- Work instruction -
In the listing below, find each line that holds the string "modal" and copy it.

- Provided entries -
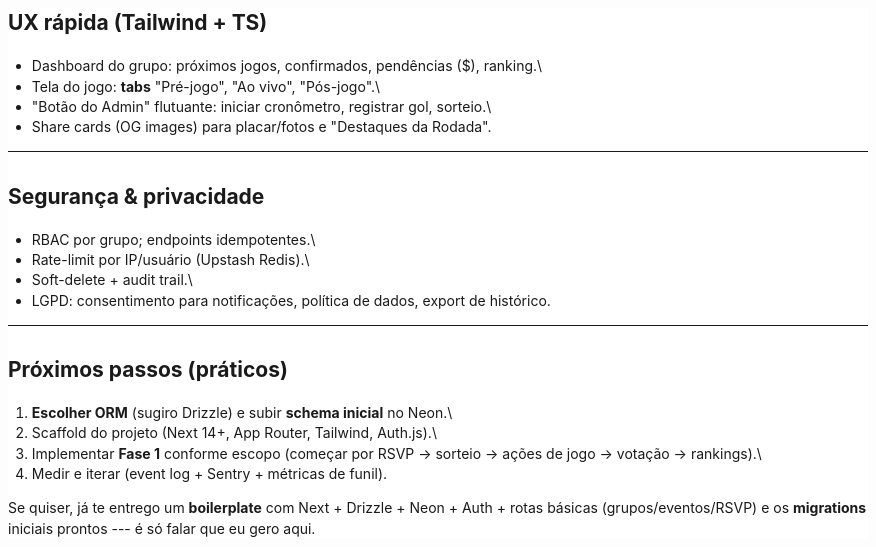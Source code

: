 ## UX rápida (Tailwind + TS)

-   Dashboard do grupo: próximos jogos, confirmados, pendências (\$),
    ranking.\
-   Tela do jogo: **tabs** "Pré-jogo", "Ao vivo", "Pós-jogo".\
-   "Botão do Admin" flutuante: iniciar cronômetro, registrar gol,
    sorteio.\
-   Share cards (OG images) para placar/fotos e "Destaques da Rodada".

------------------------------------------------------------------------

## Segurança & privacidade

-   RBAC por grupo; endpoints idempotentes.\
-   Rate-limit por IP/usuário (Upstash Redis).\
-   Soft-delete + audit trail.\
-   LGPD: consentimento para notificações, política de dados, export de
    histórico.

------------------------------------------------------------------------

## Próximos passos (práticos)

1)  **Escolher ORM** (sugiro Drizzle) e subir **schema inicial** no
    Neon.\
2)  Scaffold do projeto (Next 14+, App Router, Tailwind, Auth.js).\
3)  Implementar **Fase 1** conforme escopo (começar por RSVP → sorteio →
    ações de jogo → votação → rankings).\
4)  Medir e iterar (event log + Sentry + métricas de funil).

Se quiser, já te entrego um **boilerplate** com Next + Drizzle + Neon +
Auth + rotas básicas (grupos/eventos/RSVP) e os **migrations** iniciais
prontos --- é só falar que eu gero aqui.
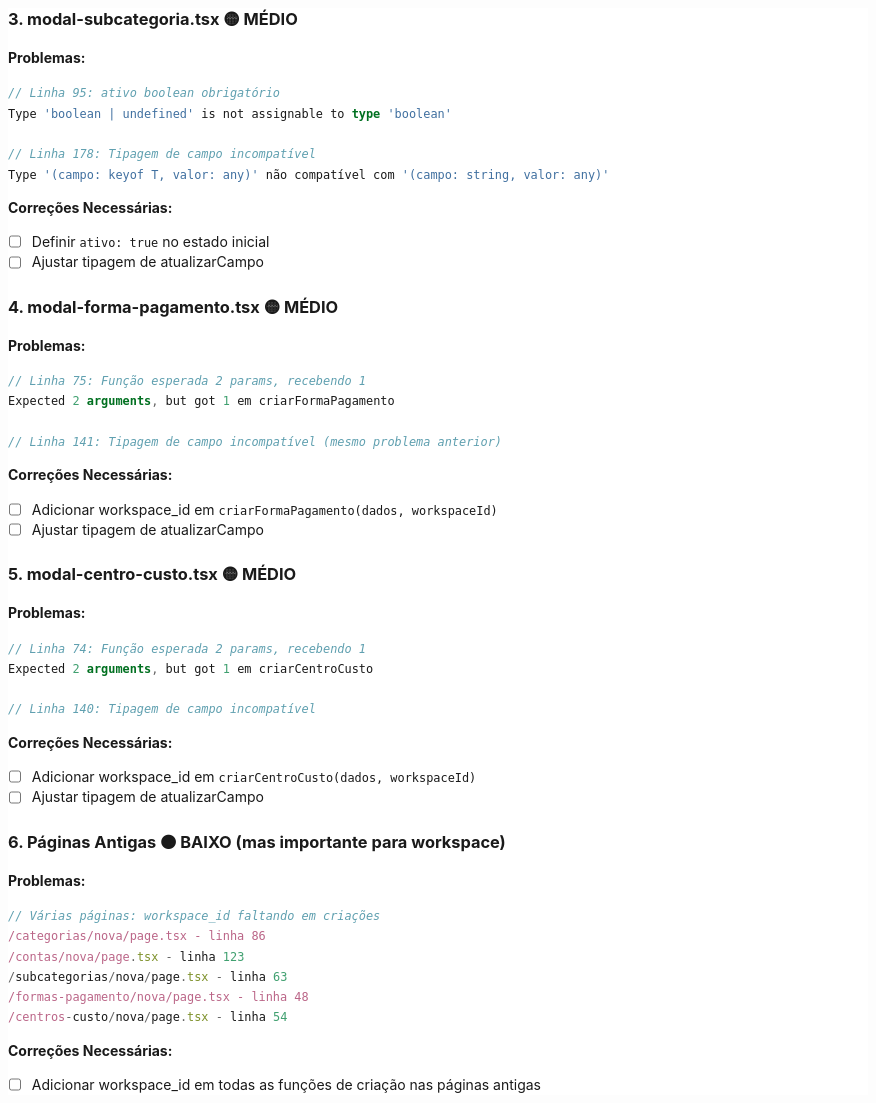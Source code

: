 ### **3. modal-subcategoria.tsx** 🟡 MÉDIO
**Problemas:**
```typescript
// Linha 95: ativo boolean obrigatório
Type 'boolean | undefined' is not assignable to type 'boolean'

// Linha 178: Tipagem de campo incompatível
Type '(campo: keyof T, valor: any)' não compatível com '(campo: string, valor: any)'
```

**Correções Necessárias:**
- [ ] Definir `ativo: true` no estado inicial
- [ ] Ajustar tipagem de atualizarCampo

### **4. modal-forma-pagamento.tsx** 🟡 MÉDIO
**Problemas:**
```typescript
// Linha 75: Função esperada 2 params, recebendo 1
Expected 2 arguments, but got 1 em criarFormaPagamento

// Linha 141: Tipagem de campo incompatível (mesmo problema anterior)
```

**Correções Necessárias:**
- [ ] Adicionar workspace_id em `criarFormaPagamento(dados, workspaceId)`
- [ ] Ajustar tipagem de atualizarCampo

### **5. modal-centro-custo.tsx** 🟡 MÉDIO
**Problemas:**
```typescript
// Linha 74: Função esperada 2 params, recebendo 1 
Expected 2 arguments, but got 1 em criarCentroCusto

// Linha 140: Tipagem de campo incompatível
```

**Correções Necessárias:**
- [ ] Adicionar workspace_id em `criarCentroCusto(dados, workspaceId)`
- [ ] Ajustar tipagem de atualizarCampo

### **6. Páginas Antigas** 🟠 BAIXO (mas importante para workspace)
**Problemas:**
```typescript
// Várias páginas: workspace_id faltando em criações
/categorias/nova/page.tsx - linha 86
/contas/nova/page.tsx - linha 123  
/subcategorias/nova/page.tsx - linha 63
/formas-pagamento/nova/page.tsx - linha 48
/centros-custo/nova/page.tsx - linha 54
```

**Correções Necessárias:**
- [ ] Adicionar workspace_id em todas as funções de criação nas páginas antigas
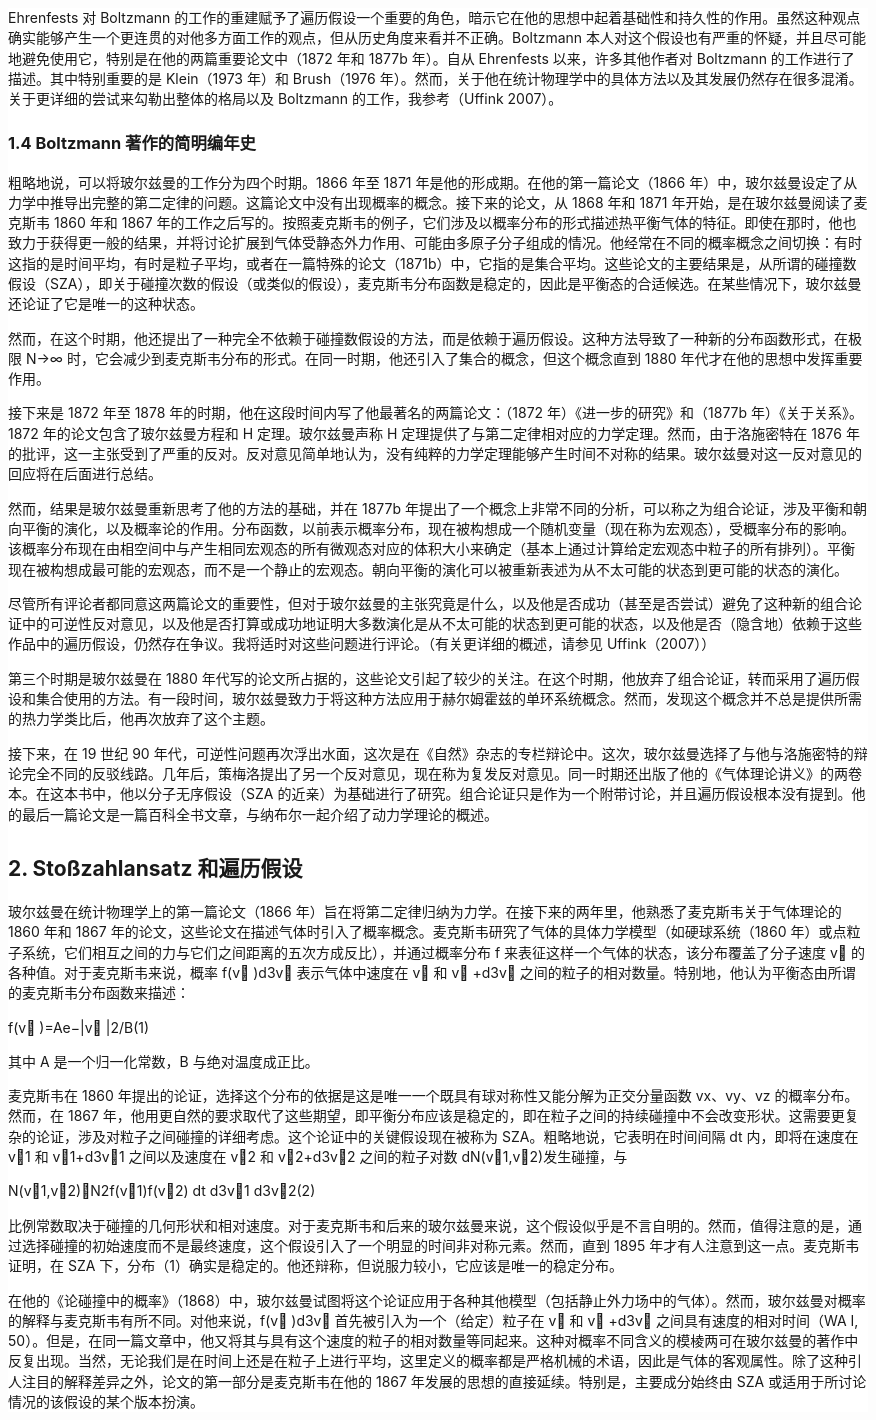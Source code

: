 Ehrenfests 对 Boltzmann 的工作的重建赋予了遍历假设一个重要的角色，暗示它在他的思想中起着基础性和持久性的作用。虽然这种观点确实能够产生一个更连贯的对他多方面工作的观点，但从历史角度来看并不正确。Boltzmann 本人对这个假设也有严重的怀疑，并且尽可能地避免使用它，特别是在他的两篇重要论文中（1872 年和 1877b 年）。自从 Ehrenfests 以来，许多其他作者对 Boltzmann 的工作进行了描述。其中特别重要的是 Klein（1973 年）和 Brush（1976 年）。然而，关于他在统计物理学中的具体方法以及其发展仍然存在很多混淆。关于更详细的尝试来勾勒出整体的格局以及 Boltzmann 的工作，我参考（Uffink 2007）。

### 1.4 Boltzmann 著作的简明编年史

粗略地说，可以将玻尔兹曼的工作分为四个时期。1866 年至 1871 年是他的形成期。在他的第一篇论文（1866 年）中，玻尔兹曼设定了从力学中推导出完整的第二定律的问题。这篇论文中没有出现概率的概念。接下来的论文，从 1868 年和 1871 年开始，是在玻尔兹曼阅读了麦克斯韦 1860 年和 1867 年的工作之后写的。按照麦克斯韦的例子，它们涉及以概率分布的形式描述热平衡气体的特征。即使在那时，他也致力于获得更一般的结果，并将讨论扩展到气体受静态外力作用、可能由多原子分子组成的情况。他经常在不同的概率概念之间切换：有时这指的是时间平均，有时是粒子平均，或者在一篇特殊的论文（1871b）中，它指的是集合平均。这些论文的主要结果是，从所谓的碰撞数假设（SZA），即关于碰撞次数的假设（或类似的假设），麦克斯韦分布函数是稳定的，因此是平衡态的合适候选。在某些情况下，玻尔兹曼还论证了它是唯一的这种状态。

然而，在这个时期，他还提出了一种完全不依赖于碰撞数假设的方法，而是依赖于遍历假设。这种方法导致了一种新的分布函数形式，在极限 N→∞ 时，它会减少到麦克斯韦分布的形式。在同一时期，他还引入了集合的概念，但这个概念直到 1880 年代才在他的思想中发挥重要作用。

接下来是 1872 年至 1878 年的时期，他在这段时间内写了他最著名的两篇论文：（1872 年）《进一步的研究》和（1877b 年）《关于关系》。1872 年的论文包含了玻尔兹曼方程和 H 定理。玻尔兹曼声称 H 定理提供了与第二定律相对应的力学定理。然而，由于洛施密特在 1876 年的批评，这一主张受到了严重的反对。反对意见简单地认为，没有纯粹的力学定理能够产生时间不对称的结果。玻尔兹曼对这一反对意见的回应将在后面进行总结。

然而，结果是玻尔兹曼重新思考了他的方法的基础，并在 1877b 年提出了一个概念上非常不同的分析，可以称之为组合论证，涉及平衡和朝向平衡的演化，以及概率论的作用。分布函数，以前表示概率分布，现在被构想成一个随机变量（现在称为宏观态），受概率分布的影响。该概率分布现在由相空间中与产生相同宏观态的所有微观态对应的体积大小来确定（基本上通过计算给定宏观态中粒子的所有排列）。平衡现在被构想成最可能的宏观态，而不是一个静止的宏观态。朝向平衡的演化可以被重新表述为从不太可能的状态到更可能的状态的演化。

尽管所有评论者都同意这两篇论文的重要性，但对于玻尔兹曼的主张究竟是什么，以及他是否成功（甚至是否尝试）避免了这种新的组合论证中的可逆性反对意见，以及他是否打算或成功地证明大多数演化是从不太可能的状态到更可能的状态，以及他是否（隐含地）依赖于这些作品中的遍历假设，仍然存在争议。我将适时对这些问题进行评论。（有关更详细的概述，请参见 Uffink（2007））

第三个时期是玻尔兹曼在 1880 年代写的论文所占据的，这些论文引起了较少的关注。在这个时期，他放弃了组合论证，转而采用了遍历假设和集合使用的方法。有一段时间，玻尔兹曼致力于将这种方法应用于赫尔姆霍兹的单环系统概念。然而，发现这个概念并不总是提供所需的热力学类比后，他再次放弃了这个主题。

接下来，在 19 世纪 90 年代，可逆性问题再次浮出水面，这次是在《自然》杂志的专栏辩论中。这次，玻尔兹曼选择了与他与洛施密特的辩论完全不同的反驳线路。几年后，策梅洛提出了另一个反对意见，现在称为复发反对意见。同一时期还出版了他的《气体理论讲义》的两卷本。在这本书中，他以分子无序假设（SZA 的近亲）为基础进行了研究。组合论证只是作为一个附带讨论，并且遍历假设根本没有提到。他的最后一篇论文是一篇百科全书文章，与纳布尔一起介绍了动力学理论的概述。

## 2. Stoßzahlansatz 和遍历假设

玻尔兹曼在统计物理学上的第一篇论文（1866 年）旨在将第二定律归纳为力学。在接下来的两年里，他熟悉了麦克斯韦关于气体理论的 1860 年和 1867 年的论文，这些论文在描述气体时引入了概率概念。麦克斯韦研究了气体的具体力学模型（如硬球系统（1860 年）或点粒子系统，它们相互之间的力与它们之间距离的五次方成反比），并通过概率分布 f 来表征这样一个气体的状态，该分布覆盖了分子速度 v⃗ 的各种值。对于麦克斯韦来说，概率 f(v⃗ )d3v⃗ 表示气体中速度在 v⃗ 和 v⃗ +d3v⃗ 之间的粒子的相对数量。特别地，他认为平衡态由所谓的麦克斯韦分布函数来描述：

f(v⃗ )=Ae−|v⃗ |2/B(1)

其中 A 是一个归一化常数，B 与绝对温度成正比。

麦克斯韦在 1860 年提出的论证，选择这个分布的依据是这是唯一一个既具有球对称性又能分解为正交分量函数 vx、vy、vz 的概率分布。然而，在 1867 年，他用更自然的要求取代了这些期望，即平衡分布应该是稳定的，即在粒子之间的持续碰撞中不会改变形状。这需要更复杂的论证，涉及对粒子之间碰撞的详细考虑。这个论证中的关键假设现在被称为 SZA。粗略地说，它表明在时间间隔 dt 内，即将在速度在 v⃗1 和 v⃗1+d3v⃗1 之间以及速度在 v⃗2 和 v⃗2+d3v⃗2 之间的粒子对数 dN(v⃗1,v⃗2)发生碰撞，与

N(v⃗1,v⃗2)∝N2f(v⃗1)f(v⃗2) dt d3v⃗1 d3v⃗2(2)

比例常数取决于碰撞的几何形状和相对速度。对于麦克斯韦和后来的玻尔兹曼来说，这个假设似乎是不言自明的。然而，值得注意的是，通过选择碰撞的初始速度而不是最终速度，这个假设引入了一个明显的时间非对称元素。然而，直到 1895 年才有人注意到这一点。麦克斯韦证明，在 SZA 下，分布（1）确实是稳定的。他还辩称，但说服力较小，它应该是唯一的稳定分布。

在他的《论碰撞中的概率》（1868）中，玻尔兹曼试图将这个论证应用于各种其他模型（包括静止外力场中的气体）。然而，玻尔兹曼对概率的解释与麦克斯韦有所不同。对他来说，f(v⃗ )d3v⃗ 首先被引入为一个（给定）粒子在 v⃗ 和 v⃗ +d3v⃗ 之间具有速度的相对时间（WA I, 50）。但是，在同一篇文章中，他又将其与具有这个速度的粒子的相对数量等同起来。这种对概率不同含义的模棱两可在玻尔兹曼的著作中反复出现。当然，无论我们是在时间上还是在粒子上进行平均，这里定义的概率都是严格机械的术语，因此是气体的客观属性。除了这种引人注目的解释差异之外，论文的第一部分是麦克斯韦在他的 1867 年发展的思想的直接延续。特别是，主要成分始终由 SZA 或适用于所讨论情况的该假设的某个版本扮演。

- Finished task -
: ### **3. modal-subcategoria.tsx** 🟡 MÉDIO
### **4. modal-forma-pagamento.tsx** 🟡 MÉDIO
### **5. modal-centro-custo.tsx** 🟡 MÉDIO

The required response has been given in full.